**Work instructions**
In which lines of the data does the string "tests" appear? Copy every one.

**Provided material**
◇ ◇ ◇ ◇ ◇ ◇ ◇

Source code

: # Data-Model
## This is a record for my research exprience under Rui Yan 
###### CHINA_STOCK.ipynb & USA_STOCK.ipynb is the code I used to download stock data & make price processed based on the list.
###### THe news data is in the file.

◇ ◇ ◇ ◇ ◇ ◇ ◇

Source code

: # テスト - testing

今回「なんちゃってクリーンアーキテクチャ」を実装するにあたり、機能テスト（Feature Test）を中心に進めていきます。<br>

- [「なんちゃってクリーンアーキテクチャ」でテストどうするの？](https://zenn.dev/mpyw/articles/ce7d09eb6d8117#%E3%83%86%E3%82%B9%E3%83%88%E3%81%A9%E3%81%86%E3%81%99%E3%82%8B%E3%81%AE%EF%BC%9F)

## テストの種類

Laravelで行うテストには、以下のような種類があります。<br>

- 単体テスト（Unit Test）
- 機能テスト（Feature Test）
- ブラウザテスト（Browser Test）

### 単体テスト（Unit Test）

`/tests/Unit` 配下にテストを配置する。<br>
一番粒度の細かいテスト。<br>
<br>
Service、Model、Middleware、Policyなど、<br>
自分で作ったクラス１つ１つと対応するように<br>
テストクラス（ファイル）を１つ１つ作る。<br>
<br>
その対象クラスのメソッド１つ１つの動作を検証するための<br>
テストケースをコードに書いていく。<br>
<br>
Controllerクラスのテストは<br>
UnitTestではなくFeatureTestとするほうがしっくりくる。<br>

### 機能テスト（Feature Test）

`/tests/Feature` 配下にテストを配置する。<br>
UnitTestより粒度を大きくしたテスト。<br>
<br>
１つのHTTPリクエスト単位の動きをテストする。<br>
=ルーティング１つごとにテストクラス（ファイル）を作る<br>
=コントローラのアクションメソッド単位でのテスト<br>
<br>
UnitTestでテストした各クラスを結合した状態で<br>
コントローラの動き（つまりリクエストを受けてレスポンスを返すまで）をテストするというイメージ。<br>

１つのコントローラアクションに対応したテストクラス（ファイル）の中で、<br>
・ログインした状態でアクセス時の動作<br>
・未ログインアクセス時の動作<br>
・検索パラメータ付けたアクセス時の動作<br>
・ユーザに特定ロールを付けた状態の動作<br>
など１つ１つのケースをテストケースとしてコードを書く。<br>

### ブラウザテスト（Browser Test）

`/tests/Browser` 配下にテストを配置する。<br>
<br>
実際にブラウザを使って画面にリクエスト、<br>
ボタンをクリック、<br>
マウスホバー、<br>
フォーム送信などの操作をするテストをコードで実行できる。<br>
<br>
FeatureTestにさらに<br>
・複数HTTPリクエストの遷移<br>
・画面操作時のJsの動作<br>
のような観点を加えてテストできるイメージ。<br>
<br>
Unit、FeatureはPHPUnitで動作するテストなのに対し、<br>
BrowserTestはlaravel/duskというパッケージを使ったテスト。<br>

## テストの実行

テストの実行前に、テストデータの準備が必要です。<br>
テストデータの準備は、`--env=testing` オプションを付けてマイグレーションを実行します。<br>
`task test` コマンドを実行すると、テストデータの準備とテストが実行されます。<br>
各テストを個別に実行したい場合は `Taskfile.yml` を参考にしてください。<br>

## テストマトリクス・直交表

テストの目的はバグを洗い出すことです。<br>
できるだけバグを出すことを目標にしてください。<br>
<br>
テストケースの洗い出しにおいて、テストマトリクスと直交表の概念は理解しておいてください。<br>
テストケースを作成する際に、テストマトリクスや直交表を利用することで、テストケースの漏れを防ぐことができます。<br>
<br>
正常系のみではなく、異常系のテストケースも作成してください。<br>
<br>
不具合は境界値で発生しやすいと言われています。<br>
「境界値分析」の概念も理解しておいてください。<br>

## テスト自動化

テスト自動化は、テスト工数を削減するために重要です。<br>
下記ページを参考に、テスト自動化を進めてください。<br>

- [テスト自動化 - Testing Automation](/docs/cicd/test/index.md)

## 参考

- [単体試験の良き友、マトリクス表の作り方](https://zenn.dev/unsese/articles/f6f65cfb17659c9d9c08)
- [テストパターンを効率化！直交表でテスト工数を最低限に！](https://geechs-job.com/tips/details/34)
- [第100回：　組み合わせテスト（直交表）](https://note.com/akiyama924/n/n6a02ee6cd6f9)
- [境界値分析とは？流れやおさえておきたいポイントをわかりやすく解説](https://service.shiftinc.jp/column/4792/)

◇ ◇ ◇ ◇ ◇ ◇ ◇

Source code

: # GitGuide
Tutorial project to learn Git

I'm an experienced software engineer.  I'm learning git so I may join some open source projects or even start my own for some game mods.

◇ ◇ ◇ ◇ ◇ ◇ ◇

**Finished exercise**
`/tests/Unit` 配下にテストを配置する。<br>
`/tests/Feature` 配下にテストを配置する。<br>
`/tests/Browser` 配下にテストを配置する。<br>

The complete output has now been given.